=== Material shown ===
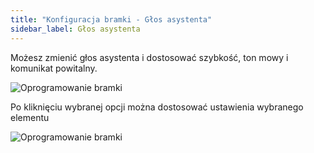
 ```yaml
---
title: "Konfiguracja bramki - Głos asystenta"
sidebar_label: Głos asystenta
---
```


Możesz zmienić głos asystenta i dostosować szybkość, ton mowy i komunikat powitalny.

![Oprogramowanie bramki](/img/en/bramka/config_ais_dom_section4.jpeg)

Po kliknięciu wybranej opcji można dostosować ustawienia wybranego elementu

![Oprogramowanie bramki](/img/en/bramka/config_ais_dom_section4_2.png)
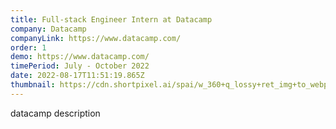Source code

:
 ```yaml
---
title: Full-stack Engineer Intern at Datacamp
company: Datacamp
companyLink: https://www.datacamp.com/
order: 1
demo: https://www.datacamp.com/
timePeriod: July - October 2022
date: 2022-08-17T11:51:19.865Z
thumbnail: https://cdn.shortpixel.ai/spai/w_360+q_lossy+ret_img+to_webp/https://www.dayin.courses/wp-content/uploads/2021/01/DataCamp-Logo-2.png
---
```

datacamp description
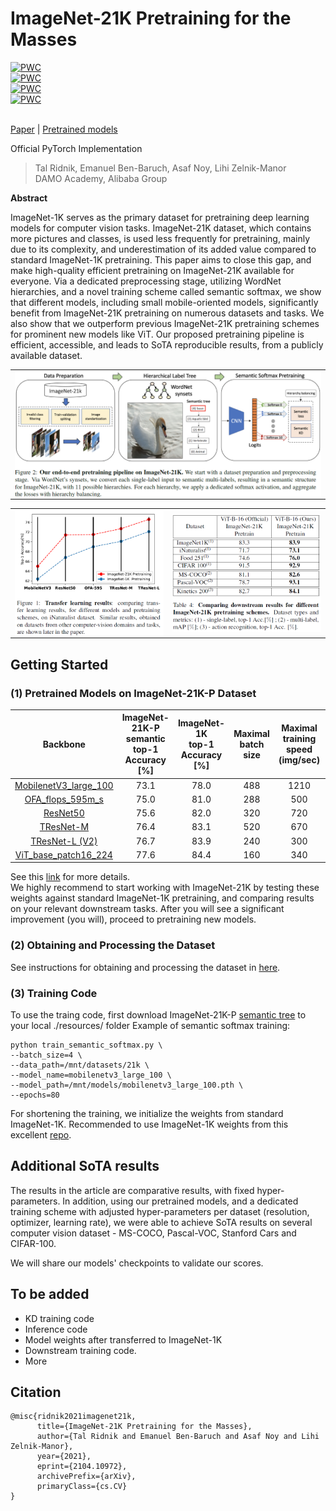 # ImageNet-21K Pretraining for the Masses

[![PWC](https://img.shields.io/endpoint.svg?url=https://paperswithcode.com/badge/imagenet-21k-pretraining-for-the-masses/multi-label-classification-on-ms-coco)](https://paperswithcode.com/sota/multi-label-classification-on-ms-coco?p=imagenet-21k-pretraining-for-the-masses)
<br>
[![PWC](https://img.shields.io/endpoint.svg?url=https://paperswithcode.com/badge/imagenet-21k-pretraining-for-the-masses/multi-label-classification-on-pascal-voc-2007)](https://paperswithcode.com/sota/multi-label-classification-on-pascal-voc-2007?p=imagenet-21k-pretraining-for-the-masses)
<br>
[![PWC](https://img.shields.io/endpoint.svg?url=https://paperswithcode.com/badge/imagenet-21k-pretraining-for-the-masses/fine-grained-image-classification-on-stanford)](https://paperswithcode.com/sota/fine-grained-image-classification-on-stanford?p=imagenet-21k-pretraining-for-the-masses)
<br>
[![PWC](https://img.shields.io/endpoint.svg?url=https://paperswithcode.com/badge/imagenet-21k-pretraining-for-the-masses/image-classification-on-cifar-100)](https://paperswithcode.com/sota/image-classification-on-cifar-100?p=imagenet-21k-pretraining-for-the-masses)

<br>[Paper](https://arxiv.org/pdf/2104.10972) |
[Pretrained models](MODEL_ZOO.md)

Official PyTorch Implementation

> Tal Ridnik, Emanuel Ben-Baruch, Asaf Noy, Lihi Zelnik-Manor<br/> DAMO Academy, Alibaba
> Group

**Abstract**

ImageNet-1K serves as the primary dataset for pretraining deep learning models for computer vision tasks. ImageNet-21K dataset, which contains more pictures and classes, is used less frequently for pretraining, mainly due to its complexity, and underestimation of its added value compared to standard ImageNet-1K pretraining.
This paper aims to close this gap, and make high-quality efficient pretraining on ImageNet-21K available for everyone.
Via a dedicated preprocessing stage, utilizing WordNet hierarchies, and a novel training scheme called semantic softmax, we show that different models, including small mobile-oriented models, significantly benefit from ImageNet-21K pretraining on numerous datasets and tasks.
We also show that we outperform previous ImageNet-21K pretraining schemes for prominent new models like ViT.
Our proposed pretraining pipeline is efficient, accessible, and leads to SoTA reproducible results, from a publicly available dataset.
<p align="center">
  <table  class="tg">
    <td class="tg-c3ow"><img src="./pics/pic2.png" align="center" width="835" ></td>
</table>
 <table>
  <tr>
    <td class="tg-c3ow"><img src="./pics/pic1.png" align="center" width="400" ></td>
    <td class="tg-c3ow"><img src="./pics/pic3.png" align="center" width="400" ></td>
  </tr>
  </table>
</p>

## Getting Started

### (1) Pretrained Models  on ImageNet-21K-P Dataset
| Backbone  |  ImageNet-21K-P semantic<br> top-1 Accuracy <br>[%] | ImageNet-1K<br> top-1 Accuracy <br>[%] | Maximal <br> batch size | Maximal <br> training speed <br>(img/sec) | Maximal <br> inference speed <br>(img/sec) |
| :------------: | :--------------: | :--------------: | :--------------: | :--------------: | :--------------: |
[MobilenetV3_large_100](https://miil-public-eu.oss-eu-central-1.aliyuncs.com/model-zoo/ImageNet_21K_P/models/mobilenetv3_large_100_miil_21k.pth) | 73.1 | 78.0 | 488 | 1210 | 5980 |
[OFA_flops_595m_s](https://miil-public-eu.oss-eu-central-1.aliyuncs.com/model-zoo/ImageNet_21K_P/models/ofa_flops_595m_s_miil_21k.pth) | 75.0 | 81.0 | 288 | 500 | 3240 |
[ResNet50](https://miil-public-eu.oss-eu-central-1.aliyuncs.com/model-zoo/ImageNet_21K_P/models/resnet50_miil_21k.pth) | 75.6 | 82.0 | 320 | 720 | 2760 |
[TResNet-M](https://miil-public-eu.oss-eu-central-1.aliyuncs.com/model-zoo/ImageNet_21K_P/models/tresnet_m_miil_21k.pth) | 76.4 | 83.1 | 520 | 670 | 2970 |
[TResNet-L (V2)](https://miil-public-eu.oss-eu-central-1.aliyuncs.com/model-zoo/ImageNet_21K_P/models/tresnet_l_v2_miil_21k.pth) | 76.7 | 83.9 | 240 | 300 | 1460 |
[ViT_base_patch16_224](https://miil-public-eu.oss-eu-central-1.aliyuncs.com/model-zoo/ImageNet_21K_P/models/vit_base_patch16_224_miil_21k.pth) | 77.6 | 84.4 | 160 | 340 | 1140 |

See this [link](MODEL_ZOO.md) for more details.
<br>
We highly recommend to start working with ImageNet-21K by testing these weights against standard ImageNet-1K pretraining, and comparing results on your relevant downstream tasks.
After you will see a significant improvement (you will), proceed to pretraining new models.

### (2) Obtaining and Processing the Dataset
See instructions for obtaining and processing the dataset in [here](./dataset_preprocessing/processing_instructions.md).


### (3) Training Code
To use the traing code, first download ImageNet-21K-P [semantic tree](https://miil-public-eu.oss-eu-central-1.aliyuncs.com/model-zoo/ImageNet_21K_P/resources/imagenet21k_tree.pth) to your local ./resources/ folder
Example of semantic softmax training:
```
python train_semantic_softmax.py \
--batch_size=4 \
--data_path=/mnt/datasets/21k \
--model_name=mobilenetv3_large_100 \
--model_path=/mnt/models/mobilenetv3_large_100.pth \
--epochs=80
```
For shortening the training, we initialize the weights from standard ImageNet-1K. Recommended to use ImageNet-1K weights from this excellent [repo](https://github.com/rwightman/pytorch-image-models).

## Additional SoTA results
The results in the article are comparative results, with fixed hyper-parameters.
In addition, using our pretrained models, and a dedicated training scheme with adjusted hyper-parameters per dataset (resolution, optimizer, learning rate), we were able
to achieve SoTA results on several computer vision dataset - MS-COCO, Pascal-VOC, Stanford Cars and CIFAR-100.

We will share our models' checkpoints to validate our scores.

## To be added
- KD training code
- Inference code
- Model weights after transferred to ImageNet-1K
- Downstream training code.
- More

## Citation
```
@misc{ridnik2021imagenet21k,
      title={ImageNet-21K Pretraining for the Masses}, 
      author={Tal Ridnik and Emanuel Ben-Baruch and Asaf Noy and Lihi Zelnik-Manor},
      year={2021},
      eprint={2104.10972},
      archivePrefix={arXiv},
      primaryClass={cs.CV}
}
```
===
# [Task to carry out]
Copy each line above that contains the word "bramka".

# [Expected answer]
![Oprogramowanie bramki](/img/en/bramka/config_ais_dom_section4.jpeg)
![Oprogramowanie bramki](/img/en/bramka/config_ais_dom_section4_2.png)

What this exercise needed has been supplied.